Le présent article propose un aperçu de l’histoire de la communauté juive de Worms2 qui s’est développée peu après l’an 1000 et qui, sur le long terme, a été extrêmement importante. Dans le monde rhénan, ce développement s’inscrit dans le cadre de réseaux avec d’autres villes, notamment avec la communauté mère plus ancienne de Mayence3 et celle de Spire qui s’est développée à partir de 1084. Spire joua par ailleurs un rôle majeur dans le développement de la communauté juive de Strasbourg, attestée depuis 1160 environ, et qui devint vite très importante.
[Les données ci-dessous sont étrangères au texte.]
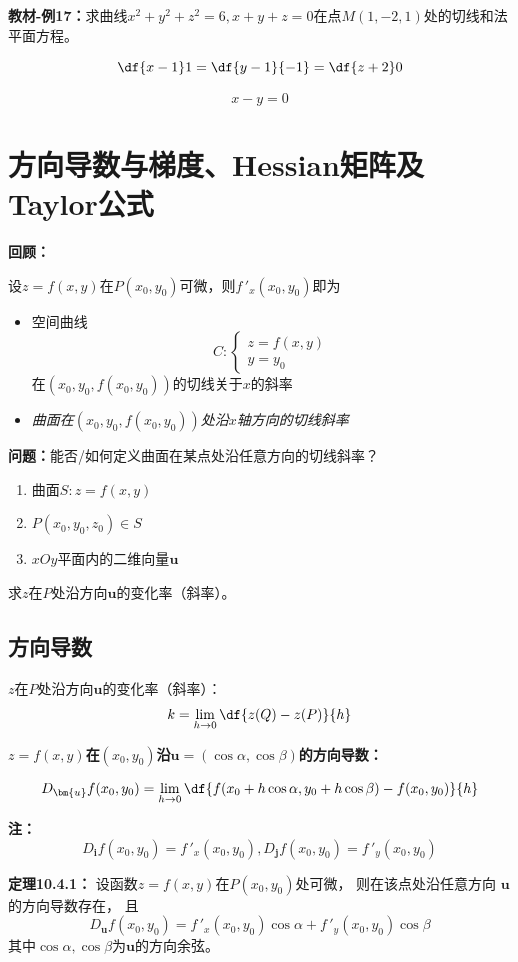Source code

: {\bf 教材-例17：}求曲线$x^2+y^2+z^2=6,x+y+z=0$在点$M(1,-2,1)$处的切线和法平面方程。

$$\df{x-1}1=\df{y-1}{-1}=\df{z+2}0$$

$$x-y=0$$

\section{方向导数与梯度、Hessian矩阵及Taylor公式}

{\bf 回顾：}

设$z=f(x,y)$在$P(x_0,y_0)$可微，则$f\,'_x(x_0,y_0)$即为
\begin{itemize}
  \item 空间曲线
  $$C:\left\{\begin{array}{l}
  	z=f(x,y)\\ y=y_0
  \end{array}\right.$$
  在$(x_0,y_0,f(x_0,y_0))$的切线关于$x$的斜率
  \item {\it 曲面在$(x_0,y_0,f(x_0,y_0))$处沿$x$轴方向的切线斜率}
\end{itemize}

{\bf 问题：}能否/如何定义曲面在某点处沿任意方向的切线斜率？

\begin{enumerate}[(1)]
  \setlength{\itemindent}{1cm}
  \item 曲面$S:z=f(x,y)$ 
  \item $P(x_0,y_0,z_0)\in S$ 
  \item $xOy$平面内的二维向量$\bm{u}$ 
\end{enumerate}
求$z$在$P$处沿方向$\bm{u}$的变化率（斜率）。

\subsection{方向导数}

$z$在$P$处沿方向$\bm{u}$的变化率（斜率）： 
$$k=\lim\limits_{h\to 0}\df{z(Q)-z(P)}{h}$$

{\bf $z=f(x,y)$在$(x_0,y_0)$沿$\bm{u}=(\cos\alpha,\cos\beta)$的方向导数：}

$${D_{\bm{u}}f(x_0,y_0)=\lim\limits_{h\to 0}
\df{f(x_0+h\cos\alpha,y_0+h\cos\beta)-f(x_0,y_0)}{h}}$$

{\bf 注：}$$D_{\bm{i}}f(x_0,y_0)=f\,'_x(x_0,y_0),
D_{\bm{j}}f(x_0,y_0)=f\,'_y(x_0,y_0)$$

{\bf 定理10.4.1：}
设函数$z=f(x,y)$在$P(x_0,y_0)$处可微， 则在该点处沿任意方向
$\bm{u}$的方向导数存在， 且
$$D_{\bm{u}}f(x_0,y_0) =f\,'_x(x_0,y_0)\cos\alpha+f\,'_y(x_0,y_0)\cos\beta$$
其中$\cos\alpha,\cos\beta$为$\bm{u}$的方向余弦。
Cette présentation se termine par la catastrophe de 1349-1350, qui marque une rupture profonde dans la vie de la communauté juive, de plus en plus limitée à partir de cette date.
Autour de l’an mille jusqu’au pogrom des croisades de 1096
Les premiers indices de l’existence d’une implantation juive à Worms datent de peu après l’an mille et coïncident avec la période de domination de la ville par le célèbre évêque Burchard (1000-1025), période marquante pour la ville. La première fondation de la synagogue à Worms, attestée par une inscription datant de 1034, présuppose l’existence d’une organisation communautaire. En très peu de temps (dès le milieu du xie siècle), Worms devint un centre d’érudition majeur au rayonnement considérable. Alors en plein essor, grâce au développement du commerce, elle fut rapidement une ville attractive pour des rabbins et des érudits renommés.
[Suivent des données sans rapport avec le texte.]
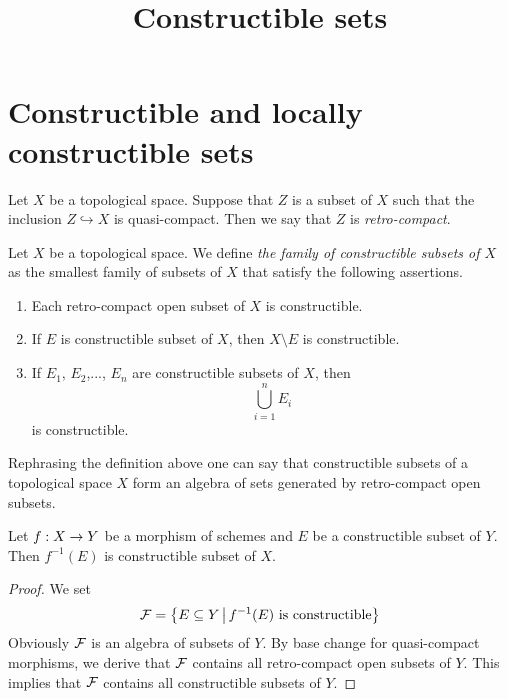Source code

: 



\title{Constructible sets}
\date{}
\maketitle

\section{Constructible and locally constructible sets}

\begin{definition}
Let $X$ be a topological space. Suppose that $Z$ is a subset of $X$ such that the inclusion $Z\hookrightarrow X$ is quasi-compact. Then we say that $Z$ is \textit{retro-compact}.
\end{definition}

\begin{definition}
Let $X$ be a topological space. We define \textit{the family of constructible subsets of $X$} as the smallest family of subsets of $X$ that satisfy the following assertions.
\begin{enumerate}[label=\textbf{(\arabic*)}, leftmargin=*]
\item Each retro-compact open subset of $X$ is constructible.
\item If $E$ is constructible subset of $X$, then $X\setminus E$ is constructible. 
\item If $E_1$, $E_2$,..., $E_n$ are constructible subsets of $X$, then 
$$\bigcup_{i=1}^nE_i$$ 
is constructible.
\end{enumerate}  
\end{definition}
\noindent
Rephrasing the definition above one can say that constructible subsets of a topological space $X$ form an algebra of sets generated by retro-compact open subsets.

\begin{fact}\label{fact:constructiblepreimages}
Let $f:X\rightarrow Y$ be a morphism of schemes and $E$ be a constructible subset of $Y$. Then $f^{-1}(E)$ is constructible subset of $X$.
\end{fact}
\begin{proof}
We set
$${\mathcal F} = \big\{E\subseteq Y\,\big|\,f^{-1}(E)\mbox{ is constructible}\big\}$$
Obviously ${\mathcal F}$ is an algebra of subsets of $Y$. By base change for quasi-compact morphisms, we derive that ${\mathcal F}$ contains all retro-compact open subsets of $Y$. This implies that ${\mathcal F}$ contains all constructible subsets of $Y$.
\end{proof}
Un autre élément de ce contexte était l’inscription de la communauté de la ville dans un espace culturel plus large, dépassant la frontière linguistique avec la Romania4, marqué par les contacts étroits entre les communautés juives de l’espace Ashkénaz. De façon remarquable, le privilège du roi salien Henri IV pour « les juifs et les autres habitants de Worms » (iudei et coeteri Uvormatienses) de l’année 10745, conservé dans les Archives de la ville de Worms, témoigne de l’existence de la communauté juive de la ville. Il s’agit de la toute première charte d’un souverain établie au nord des Alpes pour une communauté de bourgeois dont les droits n’étaient encore fixés. Le diplôme accordait une exemption significative sur le plan économique aux postes de péages et aux ateliers monétaires royaux, surtout le long du Rhin. Les juifs, en tant que marchands au long cours, participèrent ainsi de manière déterminante, en lien avec les chrétiens, au soutien politique et économique de la royauté pendant la période salienne.
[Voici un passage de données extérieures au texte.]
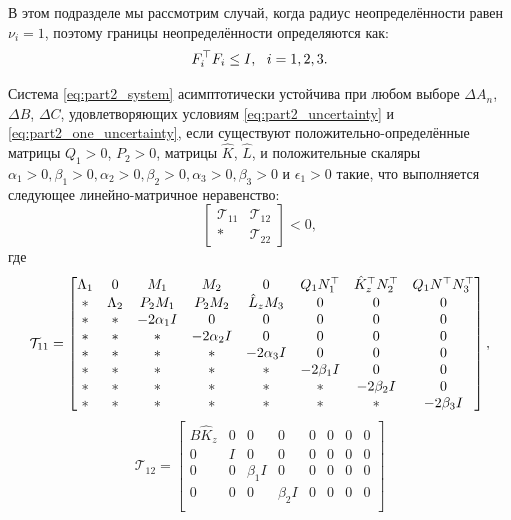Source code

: В этом подразделе мы рассмотрим случай, когда радиус неопределённости равен $\nu_i = 1$, поэтому границы неопределённости определяются как:
%
\begin{equation}
	\label{eq:part2_one_uncertainty}
	{F}_i^\top{F}_i\leq {I}, \ \ i=1,2,3.
\end{equation}
%
\begin{theorem}\label{thm:part2_LMI_1}
	Система \eqref{eq:part2_system} асимптотически устойчива при любом выборе $\Delta {A}_n$, $\Delta {B}$, $\Delta {C}$, удовлетворяющих условиям \eqref{eq:part2_uncertainty} и \eqref{eq:part2_one_uncertainty}, если существуют положительно-определённые матрицы ${Q}_1>0$, ${P}_2>0$, матрицы $\hat{{K}}$, $\hat{{L}}$,
	и положительные скаляры $\alpha_1>0,\beta_1>0,\alpha_2>0,\beta_2>0,\alpha_3>0,\beta_3>0$ и $\epsilon_1 > 0$ такие, что выполняется следующее линейно-матричное неравенство:
	\begin{equation}
		\label{eq:thm3_final_LMI}
		\begin{bmatrix}
			\mathcal{T}_{11} & \mathcal{T}_{12} \\
			* & \mathcal{T}_{22}
		\end{bmatrix}<0,
	\end{equation}
	где
	\begin{equation}
		\mathcal{T}_{11}= \begin{bmatrix}
			{\Lambda}_1 & 0 & {M}_1 & {M}_2&0 & {Q}_1{N}_1^\top & \hat{{K}}_z^\top{N}_2^\top & {Q}_1 {N}^\top{N}_3^\top \\
			* & {\Lambda}_2 & {P}_2{M}_1 & {P}_2{M}_2 & \hat{{L}}_z{M}_3& 0& 0&0\\
			* & * & -2\alpha_1{I} & 0&0&0&0&0\\
			* & * &*  & -2\alpha_2{I}&0&0&0&0\\
			*& * & * &*  &-2\alpha_3{I}&0&0&0\\
			* &* & * & * & *&-2\beta_1{I}&0&0\\
			* & * & * &*& *&*&-2\beta_2{I}& 0\\
			*&*&* &* & * & * & *&-2\beta_3{I}\\
		\end{bmatrix},
	\end{equation}
	\begin{equation}
		\mathcal{T}_{12}= \begin{bmatrix}
			{B}\hat{{K}}_z & 0&0&0&0&0&0&0\\
			0&{I}&0&0&0&0&0&0\\
			0&0& \beta_1{I}&0&0&0&0&0\\
			0&0&0& \beta_2{I}&0&0&0&0\\

\end{bmatrix}
\end{equation}
\end{theorem}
L’organisation des élites urbaines chrétiennes, qui s’octroient de plus en plus de fonctions dans la cité, joua un rôle important dans les relations de la communauté juive. Au cours du xiie siècle, ce groupe dirigeant qui, à Worms, a également profité du vide laissé par l’absence d’évêques entre 1074 et 1125, a acquis un pouvoir et un poids grandissants, ce dont témoignent vers 1180-1200 le Conseil et le sceau de la ville. Les liens avec la royauté sont devenus tout aussi importants pour la communauté juive. L’absence d’un pouvoir épiscopal effectif pendant une longue période a conduit les souverains saliens, très intéressés par Worms sur le plan économique, financier et politico-stratégique, à nouer des liens très étroits avec « leurs » juifs de Worms. Cela s’exprime en particulier dans le privilège de l’empereur Henri IV datant de l’année 1090, qui a probablement été établi en même temps que le privilège pour les juifs de Spire (février 10906). Ce dernier a été obtenu grâce aux demandes de représentants de la communauté nommément cités, quelques jours avant le décès de l’évêque Rüdiger et en sa présence. En 1084, ce dernier avait accordé aux juifs de Spire de remarquables privilèges pour s’établir7, que le souverain salien confirma alors expressément.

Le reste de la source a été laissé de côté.